Décidément, aucun humour ce M. d'Héré.....Ne peut-il imaginer que lorsque ST THOMAS, dont chacun sait qu'il ne croit que ce qu'il voit, porte Gala au rang de journal  politique, il y met plus qu'un brin de dérision....Oui, vraiment, tous ces transfuges n'ont aucun sens du ridicule..... Il fallait voir la grosse colère de Philippe Besson, hier après midi à l'Assemblée, et le soutien - très affectueux - qu'il a reçu de l'inénarable Karoutchi !!!

marc d'Héré 17/03/2009 09:29

Après les rumeurs et les ragots peu assurés du Canard, on cite maintenant Gala...pourquoi pas Marianne tant qu'on y est!
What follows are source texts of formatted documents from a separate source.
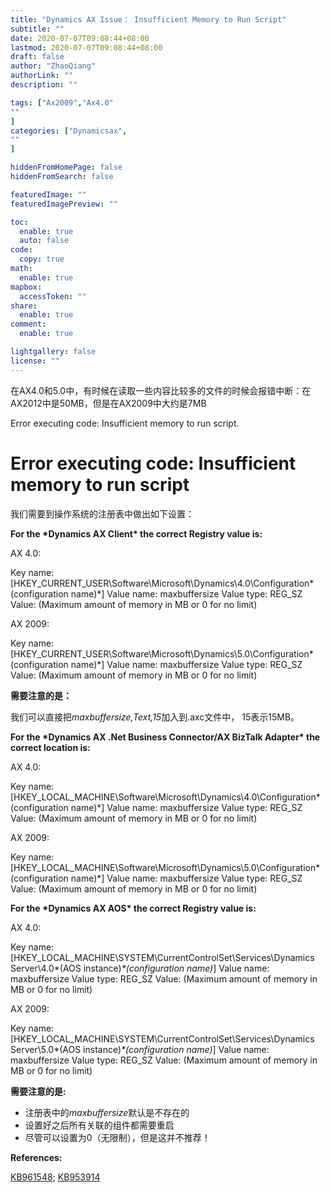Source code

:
 ```yaml
---
title: "Dynamics AX Issue： Insufficient Memory to Run Script"
subtitle: ""
date: 2020-07-07T09:08:44+08:00
lastmod: 2020-07-07T09:08:44+08:00
draft: false
author: "ZhaoQiang"
authorLink: ""
description: ""

tags: ["Ax2009","Ax4.0"
""
]
categories: ["Dynamicsax",
""
]

hiddenFromHomePage: false
hiddenFromSearch: false

featuredImage: ""
featuredImagePreview: ""

toc:
  enable: true
  auto: false
code:
  copy: true
math:
  enable: true
mapbox:
  accessToken: ""
share:
  enable: true
comment:
  enable: true

lightgallery: false
license: ""
---
```


在AX4.0和5.0中，有时候在读取一些内容比较多的文件的时候会报错中断：在AX2012中是50MB，但是在AX2009中大约是7MB

Error executing code: Insufficient memory to run script. 

<!--more-->

# Error executing code: Insufficient memory to run script

我们需要到操作系统的注册表中做出如下设置：

**For the \*Dynamics AX Client\* the correct Registry value is:**

AX 4.0:

  Key name:  [HKEY_CURRENT_USER\Software\Microsoft\Dynamics\4.0\Configuration\*(configuration name)*]
  Value name: maxbuffersize
  Value type: REG_SZ
  Value:   (Maximum amount of memory in MB or 0 for no limit)

AX 2009:

  Key name:  [HKEY_CURRENT_USER\Software\Microsoft\Dynamics\5.0\Configuration\*(configuration name)*]
  Value name: maxbuffersize
  Value type: REG_SZ
  Value:   (Maximum amount of memory in MB or 0 for no limit)

**需要注意的是：**

我们可以直接把*maxbuffersize,Text,15*加入到.axc文件中， 15表示15MB。

**For the \*Dynamics AX .Net Business Connector/AX BizTalk Adapter\* the correct location is:**

AX 4.0:

  Key name:  [HKEY_LOCAL_MACHINE\Software\Microsoft\Dynamics\4.0\Configuration\*(configuration name)*]
  Value name: maxbuffersize
  Value type: REG_SZ
  Value:   (Maximum amount of memory in MB or 0 for no limit)

AX 2009:

  Key name:  [HKEY_LOCAL_MACHINE\Software\Microsoft\Dynamics\5.0\Configuration\*(configuration name)*]
  Value name: maxbuffersize
  Value type: REG_SZ
  Value:   (Maximum amount of memory in MB or 0 for no limit)

**For the \*Dynamics AX AOS\* the correct Registry value is:**

AX 4.0:

  Key name:  [HKEY_LOCAL_MACHINE\SYSTEM\CurrentControlSet\Services\Dynamics Server\4.0\*(AOS instance)*\*(configuration name)*]
  Value name: maxbuffersize
  Value type: REG_SZ
  Value:   (Maximum amount of memory in MB or 0 for no limit)

 AX 2009:

  Key name:  [HKEY_LOCAL_MACHINE\SYSTEM\CurrentControlSet\Services\Dynamics Server\5.0\*(AOS instance)*\*(configuration name)*]
  Value name: maxbuffersize
  Value type: REG_SZ
  Value:   (Maximum amount of memory in MB or 0 for no limit)

**需要注意的是:**

- 注册表中的*maxbuffersize*默认是不存在的 
- 设置好之后所有关联的组件都需要重启
- 尽管可以设置为0（无限制），但是这并不推荐！

**References:**

[KB961548](https://mbs.microsoft.com/knowledgebase/KBDisplay.aspx?scid=kb;EN-US;961548); [KB953914](https://mbs.microsoft.com/knowledgebase/KBDisplay.aspx?scid=kb;EN-US;953914)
SAINT THOMAS 14/03/2009 18:41


Dommage pour Marc d'Héré qui lui ne doute de rien (quel homme heureux!) mais voici un extrait du meilleur journal politqiue actuel "Gala" : Comme quoi Marc on n'est véritablement plus dans la rumeur ! "Qui a payé les quelques jours de vacances que s’est offerts le couple présidentiel avant sa visite officielle au Mexique? Qui les héberge? Et pourquoi en profite-t-il pour rester plusieurs jours et ne passer que 12 heures en visite officielle? Autant de questions qui ont suscité la polémique et auxquelles un communiqué émanant du gouvernement mexicain a taché de mettre fin. «Un groupe d’entrepreneurs mexicains à mis à la disposition du président Sarkozy un logement sur la côte dans l’Etat de Jalisco, pour son séjour un week end qui précédait la visite officielle», indiquait hier le communiqué du gouvernement mexicain. Interrogé hier, l’Elysée affirmait au contraire que le couple Nicolas Sarkozy et sa femme, Carle Bruni-Sarkozy, avait été invité par le président Mexicain, et n’avait "par conséquent payé aucune facture"Le leader du PRD Mario Alberto di Costanzo Armenta. Celui-ci interrogeait en effet les autorités mexicaines quant à la facturation de l’hébergement du couple présidentiel français, qui aurait selon lui séjourné chez Roberto Hernandez Ramirez un banquier milliardaire, proche de Calderon. Seulement cet homme d’affaires milliardaire, qui aurait pris en charge le séjour des Sarkozy est soupçonné d’être lié aux cartels de la drogue mexicains. Et évidemment, ça fait tache. Du coup, le gouvernement mexicain s’est empressé de diffuser un communiqué, noyant le poisson dans une eau trouble, au moins autant que celle de l’affaire Florence Cassez, que Nicolas Sarkozy devait aborder avec prudence.

PIETRI Annie 14/03/2009 00:27

Oui, c'est l'évidence même, les français se sont "offert" un président qui leur montre, depuis son accession au trône, qu'il aime le luxe, les bateaux, les résidences somptueuses, les objets coûteux (et pas forcément beaux), le fric, et ceux qui en ont, sans trop se préoccuper de sa provenance. Il lui faut, pour exister, se montrer,s'agiter en tous sens, paraître....Dans le même temps, la crise plonge des tas de gens dans la misère, le nombre de chômeurs ne cesse de s'accroître, le coût de la vie ne cesse d'exploser. Alors, une telle attitude de la part d'un président, élu au suffrage universel, une telle désinvolture, un tel mépris pour ceux qu'il est censé gouverner, et dont il devrait avoir pour seul souci d'améliorer le sort et les conditions de vie, une telle condescendance, une telle morgue, devraient écoeurer même ses plus fidèles supporters....sans qu'il soit nécessaire de chercher qui a payé quoi...Ce n'est pas, à mes yeux, le plus important (encore que....). Non, le plus préoccupant, c'est l'image que ce soi-disant président, menteur, dissimulateur, qui n'hésite pas à museler la presse officielle, donne de la démocratie, et de la France.N'en déplaise à ce cher Marc d'Héré qui n'a décidément rien compris....Et merci à toi, Jean-Marie, d'écrire de telles chroniques.